◆ Task inputs ◆

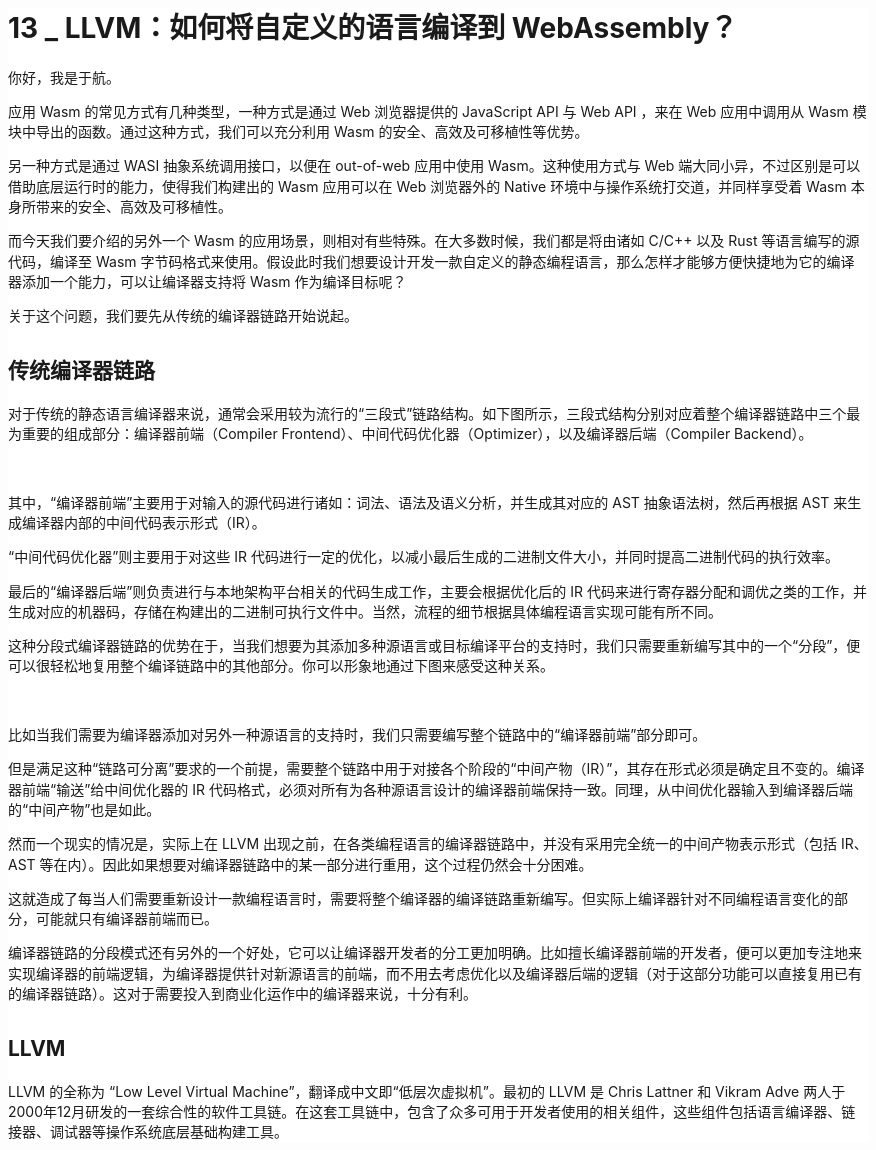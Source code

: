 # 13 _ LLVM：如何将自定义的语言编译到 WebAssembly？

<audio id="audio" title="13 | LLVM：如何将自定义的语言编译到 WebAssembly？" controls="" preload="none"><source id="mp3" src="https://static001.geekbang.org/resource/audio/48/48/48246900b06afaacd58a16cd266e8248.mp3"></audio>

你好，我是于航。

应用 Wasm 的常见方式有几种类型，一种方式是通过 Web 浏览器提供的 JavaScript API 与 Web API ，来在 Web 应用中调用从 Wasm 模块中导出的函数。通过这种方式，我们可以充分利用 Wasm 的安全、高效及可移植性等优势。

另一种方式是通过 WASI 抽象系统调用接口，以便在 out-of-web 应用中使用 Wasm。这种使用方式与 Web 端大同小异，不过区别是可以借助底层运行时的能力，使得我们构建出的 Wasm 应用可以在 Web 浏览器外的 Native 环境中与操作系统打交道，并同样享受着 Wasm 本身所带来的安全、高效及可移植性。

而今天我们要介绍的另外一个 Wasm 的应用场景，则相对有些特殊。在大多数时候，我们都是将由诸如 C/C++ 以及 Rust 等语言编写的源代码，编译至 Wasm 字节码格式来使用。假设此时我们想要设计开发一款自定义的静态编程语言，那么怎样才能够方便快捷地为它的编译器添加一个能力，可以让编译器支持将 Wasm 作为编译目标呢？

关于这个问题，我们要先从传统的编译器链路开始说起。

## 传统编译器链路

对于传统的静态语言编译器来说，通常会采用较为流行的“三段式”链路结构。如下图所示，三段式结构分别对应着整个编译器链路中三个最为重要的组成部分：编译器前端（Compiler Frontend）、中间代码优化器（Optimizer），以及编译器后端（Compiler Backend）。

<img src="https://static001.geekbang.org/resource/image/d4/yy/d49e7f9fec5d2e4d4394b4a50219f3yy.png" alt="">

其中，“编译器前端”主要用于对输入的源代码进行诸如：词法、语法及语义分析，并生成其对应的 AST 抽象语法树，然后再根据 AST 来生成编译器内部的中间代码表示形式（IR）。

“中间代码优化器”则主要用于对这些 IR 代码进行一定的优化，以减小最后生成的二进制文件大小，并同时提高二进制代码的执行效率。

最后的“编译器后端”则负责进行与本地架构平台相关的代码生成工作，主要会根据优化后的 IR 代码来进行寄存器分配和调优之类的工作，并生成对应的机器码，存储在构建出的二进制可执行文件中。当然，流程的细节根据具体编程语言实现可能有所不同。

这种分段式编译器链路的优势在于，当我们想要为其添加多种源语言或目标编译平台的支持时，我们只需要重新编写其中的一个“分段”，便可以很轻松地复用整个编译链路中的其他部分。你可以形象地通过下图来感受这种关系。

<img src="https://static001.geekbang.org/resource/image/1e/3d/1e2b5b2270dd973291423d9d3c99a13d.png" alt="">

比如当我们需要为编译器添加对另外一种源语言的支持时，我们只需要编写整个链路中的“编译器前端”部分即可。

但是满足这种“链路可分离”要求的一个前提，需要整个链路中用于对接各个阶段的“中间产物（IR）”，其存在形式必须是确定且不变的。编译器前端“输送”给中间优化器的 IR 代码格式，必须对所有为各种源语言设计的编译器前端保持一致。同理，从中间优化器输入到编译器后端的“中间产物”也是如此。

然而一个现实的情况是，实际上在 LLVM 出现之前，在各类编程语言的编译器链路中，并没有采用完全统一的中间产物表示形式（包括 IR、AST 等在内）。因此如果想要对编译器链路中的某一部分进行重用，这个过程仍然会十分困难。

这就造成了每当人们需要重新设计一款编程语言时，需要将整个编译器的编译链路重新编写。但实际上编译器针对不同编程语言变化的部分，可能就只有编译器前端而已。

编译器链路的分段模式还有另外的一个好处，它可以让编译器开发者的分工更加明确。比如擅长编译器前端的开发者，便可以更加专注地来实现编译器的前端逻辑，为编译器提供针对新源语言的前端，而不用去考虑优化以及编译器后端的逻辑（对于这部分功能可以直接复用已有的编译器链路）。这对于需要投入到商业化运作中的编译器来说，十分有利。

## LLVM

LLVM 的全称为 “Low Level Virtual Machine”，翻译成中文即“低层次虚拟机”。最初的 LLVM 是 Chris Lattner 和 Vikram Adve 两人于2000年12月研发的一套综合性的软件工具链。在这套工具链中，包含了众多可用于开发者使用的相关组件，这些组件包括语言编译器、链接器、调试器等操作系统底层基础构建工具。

◆ Your goal ◆
Write out, word for word, the lines from the start of the data through the one holding "应用 Wasm 的常见方式有几种类型，一种方式是通过". Omit pictures.

◆ Task output ◆
Source code

: # 13 _ LLVM：如何将自定义的语言编译到 WebAssembly？

<audio id="audio" title="13 | LLVM：如何将自定义的语言编译到 WebAssembly？" controls="" preload="none"><source id="mp3" src="https://static001.geekbang.org/resource/audio/48/48/48246900b06afaacd58a16cd266e8248.mp3"></audio>

你好，我是于航。

应用 Wasm 的常见方式有几种类型，一种方式是通过 Web 浏览器提供的 JavaScript API 与 Web API ，来在 Web 应用中调用从 Wasm 模块中导出的函数。通过这种方式，我们可以充分利用 Wasm 的安全、高效及可移植性等优势。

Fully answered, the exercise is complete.